De acuerdo con el diario The Hill, esa modificación sucede a medida que está más cerca el grupo de divulgar su informe sobre los disturbios, lo cual está programado para el 21 de diciembre.
El panel tiene previsto hacer públicas gran parte de las evidencias reunidas, incluidas entrevistas y declaraciones de más de mil testigos, en el que será el último acto oficial de la comisión.
El mandato de esa asociación concluye con la publicación del reporte, de ahí que el DOJ aparezca como socio potencial para continuar su trabajo y denunciar a quienes en su opinión infringieron la ley para impedir el traspaso pacífico de poderes, enfatizó el periódico.
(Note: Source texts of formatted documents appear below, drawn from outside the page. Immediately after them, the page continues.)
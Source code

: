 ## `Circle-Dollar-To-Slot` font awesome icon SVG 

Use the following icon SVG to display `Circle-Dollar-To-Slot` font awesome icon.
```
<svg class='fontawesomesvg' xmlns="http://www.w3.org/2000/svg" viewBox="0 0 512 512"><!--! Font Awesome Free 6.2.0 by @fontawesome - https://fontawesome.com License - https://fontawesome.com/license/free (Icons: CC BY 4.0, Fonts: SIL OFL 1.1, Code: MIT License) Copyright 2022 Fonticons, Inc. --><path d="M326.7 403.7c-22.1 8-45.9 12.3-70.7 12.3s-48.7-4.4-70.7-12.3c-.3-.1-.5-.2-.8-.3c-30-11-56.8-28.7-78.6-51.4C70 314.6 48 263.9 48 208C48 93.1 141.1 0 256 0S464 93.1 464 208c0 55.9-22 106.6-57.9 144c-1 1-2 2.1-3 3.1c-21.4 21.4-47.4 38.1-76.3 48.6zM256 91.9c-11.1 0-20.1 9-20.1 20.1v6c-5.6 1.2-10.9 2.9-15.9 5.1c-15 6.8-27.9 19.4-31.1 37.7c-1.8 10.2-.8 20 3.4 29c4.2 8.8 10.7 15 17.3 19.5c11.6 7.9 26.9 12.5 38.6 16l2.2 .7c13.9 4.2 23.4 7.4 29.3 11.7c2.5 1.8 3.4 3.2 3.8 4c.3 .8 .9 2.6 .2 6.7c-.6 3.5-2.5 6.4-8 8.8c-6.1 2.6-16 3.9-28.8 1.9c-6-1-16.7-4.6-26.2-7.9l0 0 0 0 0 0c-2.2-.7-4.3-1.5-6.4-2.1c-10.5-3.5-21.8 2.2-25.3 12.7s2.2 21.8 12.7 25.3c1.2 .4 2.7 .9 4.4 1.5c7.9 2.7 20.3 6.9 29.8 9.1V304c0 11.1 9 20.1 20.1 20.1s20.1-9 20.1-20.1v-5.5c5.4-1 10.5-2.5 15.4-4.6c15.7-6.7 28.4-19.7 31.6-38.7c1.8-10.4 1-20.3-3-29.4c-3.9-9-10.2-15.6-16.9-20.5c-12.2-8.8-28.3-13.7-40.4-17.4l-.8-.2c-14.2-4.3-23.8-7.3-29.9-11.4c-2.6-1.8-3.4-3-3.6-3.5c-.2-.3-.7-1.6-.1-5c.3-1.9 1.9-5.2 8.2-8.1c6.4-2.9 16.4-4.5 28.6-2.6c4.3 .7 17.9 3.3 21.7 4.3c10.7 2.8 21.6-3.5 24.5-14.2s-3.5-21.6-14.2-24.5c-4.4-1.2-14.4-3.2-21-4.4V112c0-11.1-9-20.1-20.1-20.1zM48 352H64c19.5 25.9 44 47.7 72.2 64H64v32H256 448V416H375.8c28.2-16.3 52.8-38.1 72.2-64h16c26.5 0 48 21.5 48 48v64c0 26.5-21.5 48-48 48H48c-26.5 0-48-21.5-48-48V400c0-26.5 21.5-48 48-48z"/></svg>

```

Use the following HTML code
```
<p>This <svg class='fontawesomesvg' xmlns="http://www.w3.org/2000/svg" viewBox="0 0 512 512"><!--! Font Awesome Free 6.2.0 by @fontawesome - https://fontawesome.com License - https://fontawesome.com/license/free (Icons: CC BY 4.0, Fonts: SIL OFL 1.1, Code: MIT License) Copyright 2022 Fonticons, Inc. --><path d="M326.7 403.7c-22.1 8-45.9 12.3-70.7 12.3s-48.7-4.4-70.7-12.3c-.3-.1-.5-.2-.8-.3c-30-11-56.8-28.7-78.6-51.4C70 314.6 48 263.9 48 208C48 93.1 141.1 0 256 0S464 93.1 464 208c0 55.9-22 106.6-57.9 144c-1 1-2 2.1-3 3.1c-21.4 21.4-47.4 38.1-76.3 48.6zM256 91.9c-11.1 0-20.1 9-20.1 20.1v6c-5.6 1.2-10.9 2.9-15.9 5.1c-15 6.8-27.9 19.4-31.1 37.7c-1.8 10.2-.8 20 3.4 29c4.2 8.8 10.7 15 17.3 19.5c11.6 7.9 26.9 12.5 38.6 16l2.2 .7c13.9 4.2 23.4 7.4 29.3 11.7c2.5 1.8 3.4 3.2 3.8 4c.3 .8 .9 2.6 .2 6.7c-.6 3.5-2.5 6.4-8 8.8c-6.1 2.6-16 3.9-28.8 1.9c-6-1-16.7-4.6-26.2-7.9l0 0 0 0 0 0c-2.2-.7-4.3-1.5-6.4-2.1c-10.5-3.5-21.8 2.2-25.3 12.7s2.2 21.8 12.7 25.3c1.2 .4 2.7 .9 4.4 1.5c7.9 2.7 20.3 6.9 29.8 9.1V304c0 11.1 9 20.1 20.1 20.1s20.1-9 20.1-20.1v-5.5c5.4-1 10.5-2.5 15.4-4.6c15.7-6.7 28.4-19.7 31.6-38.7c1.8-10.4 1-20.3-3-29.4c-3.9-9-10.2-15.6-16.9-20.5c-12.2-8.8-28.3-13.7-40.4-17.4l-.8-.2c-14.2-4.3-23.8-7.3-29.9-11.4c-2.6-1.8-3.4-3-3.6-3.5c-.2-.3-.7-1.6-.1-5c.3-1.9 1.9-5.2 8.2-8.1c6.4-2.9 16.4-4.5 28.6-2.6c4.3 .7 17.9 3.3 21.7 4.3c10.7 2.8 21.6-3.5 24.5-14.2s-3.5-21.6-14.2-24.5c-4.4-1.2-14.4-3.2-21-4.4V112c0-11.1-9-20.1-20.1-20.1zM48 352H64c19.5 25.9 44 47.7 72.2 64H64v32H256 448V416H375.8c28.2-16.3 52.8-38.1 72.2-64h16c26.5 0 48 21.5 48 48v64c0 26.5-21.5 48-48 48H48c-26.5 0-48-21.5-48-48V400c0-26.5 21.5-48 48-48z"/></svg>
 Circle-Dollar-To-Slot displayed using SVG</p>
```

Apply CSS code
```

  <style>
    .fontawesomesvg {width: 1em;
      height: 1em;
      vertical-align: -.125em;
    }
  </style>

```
El presidente del grupo de la Cámara Baja, Bennie Thompson, señaló recientemente que parte de “nuestras obligaciones y del juramento es que tenemos que cooperar”, y enfatizó en que si los investigadores tienen un interés particular en asunto, compartirán todo lo que puedan.
En el pasado, el DOJ afirmó ante tribunales que el hecho de que el panel no facilitara las transcripciones “complicaría” su investigación y fue logrado un acuerdo, el cual hasta ahora fue incumplido por los congresistas.
El fiscal general Merrick Garland señaló las diferencias en una reciente rueda de prensa y ratificó su intención de tener todas las pruebas recopiladas por el comité para poder utilizarlas en el curso ordinario de las investigaciones sobre el ataque al Congreso.
Thompson comentó también que, en última instancia, corresponde al Departamento de Justicia determinar cómo seguir adelante con las recomendaciones del grupo.
El panel formó en las últimas semanas un subcomité para evaluar hasta qué punto el comportamiento del expresidente Donald Trump (2017-2021) y aquellos en su órbita justificaba hacer remisiones criminales y determinar a quién incluir en la lista, que detallaría también las posibles leyes infringidas, análisis jurídicos y pruebas.
Por su parte, el Departamento de Justicia parece intensificar su propia investigación sobre el 6 de enero tras el nombramiento del abogado especial Jack Smith, que también está supervisando la pesquisa sobre el presunto mal manejo de Trump de registros clasificados en Mar-a-Lago, residencia del expresidente en Florida.
El 6 de enero de 2021 cientos de simpatizantes de Trump atacaron el Capitolio federal para detener la certificación de la victoria de Joe Biden en las elecciones de noviembre de 2020, insurrección que ocasionó cinco muertos y más de 140 policías resultaron heridos.